Pull out every line below that contains the word "favorites".

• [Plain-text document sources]
== == ==
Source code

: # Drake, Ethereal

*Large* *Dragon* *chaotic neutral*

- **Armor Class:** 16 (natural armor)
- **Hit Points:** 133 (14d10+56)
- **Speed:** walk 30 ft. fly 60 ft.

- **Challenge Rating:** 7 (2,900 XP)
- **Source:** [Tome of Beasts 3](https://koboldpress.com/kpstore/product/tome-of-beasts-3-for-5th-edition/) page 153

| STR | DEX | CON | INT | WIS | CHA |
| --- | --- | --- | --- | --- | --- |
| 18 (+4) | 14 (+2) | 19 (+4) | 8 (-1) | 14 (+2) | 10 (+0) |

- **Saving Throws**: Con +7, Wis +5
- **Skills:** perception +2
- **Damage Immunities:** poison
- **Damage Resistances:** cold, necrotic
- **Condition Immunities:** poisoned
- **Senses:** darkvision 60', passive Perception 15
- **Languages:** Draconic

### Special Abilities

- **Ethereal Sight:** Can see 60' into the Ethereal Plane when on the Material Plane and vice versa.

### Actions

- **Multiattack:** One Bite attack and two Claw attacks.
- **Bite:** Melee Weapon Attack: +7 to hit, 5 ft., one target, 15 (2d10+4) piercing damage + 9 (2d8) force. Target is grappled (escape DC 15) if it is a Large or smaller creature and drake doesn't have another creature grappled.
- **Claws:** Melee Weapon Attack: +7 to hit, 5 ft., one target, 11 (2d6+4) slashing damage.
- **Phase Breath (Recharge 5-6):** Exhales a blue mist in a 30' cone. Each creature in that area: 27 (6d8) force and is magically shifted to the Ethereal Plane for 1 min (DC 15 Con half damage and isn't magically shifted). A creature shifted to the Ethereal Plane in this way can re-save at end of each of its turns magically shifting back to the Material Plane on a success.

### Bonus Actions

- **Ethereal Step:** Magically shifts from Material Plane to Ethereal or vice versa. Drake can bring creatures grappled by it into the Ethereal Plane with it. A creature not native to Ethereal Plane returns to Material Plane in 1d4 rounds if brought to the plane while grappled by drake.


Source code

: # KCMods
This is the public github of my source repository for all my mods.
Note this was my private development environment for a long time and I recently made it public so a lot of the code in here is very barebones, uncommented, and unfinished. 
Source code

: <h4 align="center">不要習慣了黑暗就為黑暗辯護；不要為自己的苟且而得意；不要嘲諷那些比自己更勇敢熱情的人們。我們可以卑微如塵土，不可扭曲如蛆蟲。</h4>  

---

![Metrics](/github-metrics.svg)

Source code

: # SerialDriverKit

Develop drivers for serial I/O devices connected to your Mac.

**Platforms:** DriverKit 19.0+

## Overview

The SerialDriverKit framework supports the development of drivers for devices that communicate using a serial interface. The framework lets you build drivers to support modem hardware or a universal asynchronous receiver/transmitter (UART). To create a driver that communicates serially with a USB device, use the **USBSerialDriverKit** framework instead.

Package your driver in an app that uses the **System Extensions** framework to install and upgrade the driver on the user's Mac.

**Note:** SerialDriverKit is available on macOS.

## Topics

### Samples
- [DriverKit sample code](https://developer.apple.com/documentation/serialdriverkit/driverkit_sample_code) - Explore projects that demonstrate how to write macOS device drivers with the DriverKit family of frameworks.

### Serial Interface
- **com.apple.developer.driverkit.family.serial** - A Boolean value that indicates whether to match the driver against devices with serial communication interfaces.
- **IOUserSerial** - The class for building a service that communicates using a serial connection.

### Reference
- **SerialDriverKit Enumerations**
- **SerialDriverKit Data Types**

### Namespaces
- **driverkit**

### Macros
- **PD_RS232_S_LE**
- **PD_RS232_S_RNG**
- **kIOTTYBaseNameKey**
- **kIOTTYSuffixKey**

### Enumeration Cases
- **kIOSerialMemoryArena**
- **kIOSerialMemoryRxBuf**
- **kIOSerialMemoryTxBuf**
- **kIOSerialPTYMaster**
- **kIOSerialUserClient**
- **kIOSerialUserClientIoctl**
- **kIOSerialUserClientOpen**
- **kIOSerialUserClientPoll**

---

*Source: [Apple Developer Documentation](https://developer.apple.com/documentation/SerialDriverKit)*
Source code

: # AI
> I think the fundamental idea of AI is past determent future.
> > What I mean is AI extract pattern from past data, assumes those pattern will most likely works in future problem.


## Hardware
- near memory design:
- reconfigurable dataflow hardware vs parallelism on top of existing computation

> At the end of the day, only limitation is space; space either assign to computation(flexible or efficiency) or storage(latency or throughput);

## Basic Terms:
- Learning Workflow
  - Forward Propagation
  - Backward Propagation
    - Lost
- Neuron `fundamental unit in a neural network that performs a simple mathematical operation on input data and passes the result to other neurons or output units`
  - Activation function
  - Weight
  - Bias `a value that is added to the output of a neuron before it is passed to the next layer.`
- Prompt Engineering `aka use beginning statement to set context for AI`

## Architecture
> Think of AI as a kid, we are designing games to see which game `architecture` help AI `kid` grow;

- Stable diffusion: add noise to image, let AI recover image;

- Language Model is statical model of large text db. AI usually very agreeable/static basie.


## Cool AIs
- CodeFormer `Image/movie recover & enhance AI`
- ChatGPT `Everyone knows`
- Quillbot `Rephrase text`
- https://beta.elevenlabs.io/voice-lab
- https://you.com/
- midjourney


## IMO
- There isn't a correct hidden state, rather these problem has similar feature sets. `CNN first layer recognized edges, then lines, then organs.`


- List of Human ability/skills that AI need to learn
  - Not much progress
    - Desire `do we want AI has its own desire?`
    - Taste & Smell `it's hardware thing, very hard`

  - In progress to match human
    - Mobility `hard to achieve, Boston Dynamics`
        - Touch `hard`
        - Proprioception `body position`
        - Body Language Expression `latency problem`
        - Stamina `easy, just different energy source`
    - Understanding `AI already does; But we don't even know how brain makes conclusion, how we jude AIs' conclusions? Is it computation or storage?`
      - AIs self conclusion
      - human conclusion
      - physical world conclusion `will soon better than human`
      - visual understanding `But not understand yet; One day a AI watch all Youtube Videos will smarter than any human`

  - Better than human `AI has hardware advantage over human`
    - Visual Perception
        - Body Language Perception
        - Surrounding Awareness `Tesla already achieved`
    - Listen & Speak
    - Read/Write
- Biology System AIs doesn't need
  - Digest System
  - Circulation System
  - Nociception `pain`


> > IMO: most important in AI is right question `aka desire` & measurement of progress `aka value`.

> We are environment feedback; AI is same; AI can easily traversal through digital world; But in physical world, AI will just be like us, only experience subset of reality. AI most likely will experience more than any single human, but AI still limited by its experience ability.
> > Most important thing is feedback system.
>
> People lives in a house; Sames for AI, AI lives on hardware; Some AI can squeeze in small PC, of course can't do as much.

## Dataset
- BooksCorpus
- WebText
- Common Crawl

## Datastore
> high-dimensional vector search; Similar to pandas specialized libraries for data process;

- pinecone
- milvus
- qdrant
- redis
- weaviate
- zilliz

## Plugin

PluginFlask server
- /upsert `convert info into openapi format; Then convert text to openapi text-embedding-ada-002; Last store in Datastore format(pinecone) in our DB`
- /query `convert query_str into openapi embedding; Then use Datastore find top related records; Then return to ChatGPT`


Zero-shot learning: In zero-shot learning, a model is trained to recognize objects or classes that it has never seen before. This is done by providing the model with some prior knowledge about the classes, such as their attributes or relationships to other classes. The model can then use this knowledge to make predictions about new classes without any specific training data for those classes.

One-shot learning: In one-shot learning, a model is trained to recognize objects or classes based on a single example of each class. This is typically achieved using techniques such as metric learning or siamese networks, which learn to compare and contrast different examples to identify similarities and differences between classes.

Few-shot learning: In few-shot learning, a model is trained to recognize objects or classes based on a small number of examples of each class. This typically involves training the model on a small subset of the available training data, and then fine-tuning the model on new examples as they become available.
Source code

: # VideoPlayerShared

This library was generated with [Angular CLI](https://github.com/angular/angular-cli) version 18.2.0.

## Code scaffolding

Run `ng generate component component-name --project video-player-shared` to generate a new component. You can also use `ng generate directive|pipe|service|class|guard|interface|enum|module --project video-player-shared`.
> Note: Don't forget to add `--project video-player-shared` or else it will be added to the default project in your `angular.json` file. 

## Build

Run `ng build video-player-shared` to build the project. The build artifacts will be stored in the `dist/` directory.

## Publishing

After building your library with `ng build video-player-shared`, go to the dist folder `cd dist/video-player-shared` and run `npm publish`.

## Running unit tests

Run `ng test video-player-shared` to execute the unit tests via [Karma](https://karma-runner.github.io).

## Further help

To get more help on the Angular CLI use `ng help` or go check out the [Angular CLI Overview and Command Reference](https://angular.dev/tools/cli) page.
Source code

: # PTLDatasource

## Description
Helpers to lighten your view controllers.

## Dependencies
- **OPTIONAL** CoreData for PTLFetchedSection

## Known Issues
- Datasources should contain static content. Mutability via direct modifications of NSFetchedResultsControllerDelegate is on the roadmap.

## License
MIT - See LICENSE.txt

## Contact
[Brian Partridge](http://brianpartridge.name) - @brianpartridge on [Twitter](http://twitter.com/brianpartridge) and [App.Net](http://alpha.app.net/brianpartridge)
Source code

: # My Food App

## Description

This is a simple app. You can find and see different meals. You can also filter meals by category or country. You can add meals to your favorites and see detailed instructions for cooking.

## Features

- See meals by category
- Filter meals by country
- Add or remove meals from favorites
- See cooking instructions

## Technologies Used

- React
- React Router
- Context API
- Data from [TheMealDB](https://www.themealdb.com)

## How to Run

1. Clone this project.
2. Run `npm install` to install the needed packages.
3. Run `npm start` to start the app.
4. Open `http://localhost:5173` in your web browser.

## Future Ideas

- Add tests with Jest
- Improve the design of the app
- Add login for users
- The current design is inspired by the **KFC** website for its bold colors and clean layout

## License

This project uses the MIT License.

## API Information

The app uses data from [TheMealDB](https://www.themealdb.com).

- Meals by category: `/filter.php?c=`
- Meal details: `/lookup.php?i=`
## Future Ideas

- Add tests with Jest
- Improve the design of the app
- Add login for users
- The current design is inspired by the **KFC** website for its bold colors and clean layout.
== == ==
• [RESPONSE BOX]
This is a simple app. You can find and see different meals. You can also filter meals by category or country. You can add meals to your favorites and see detailed instructions for cooking.
- Add or remove meals from favorites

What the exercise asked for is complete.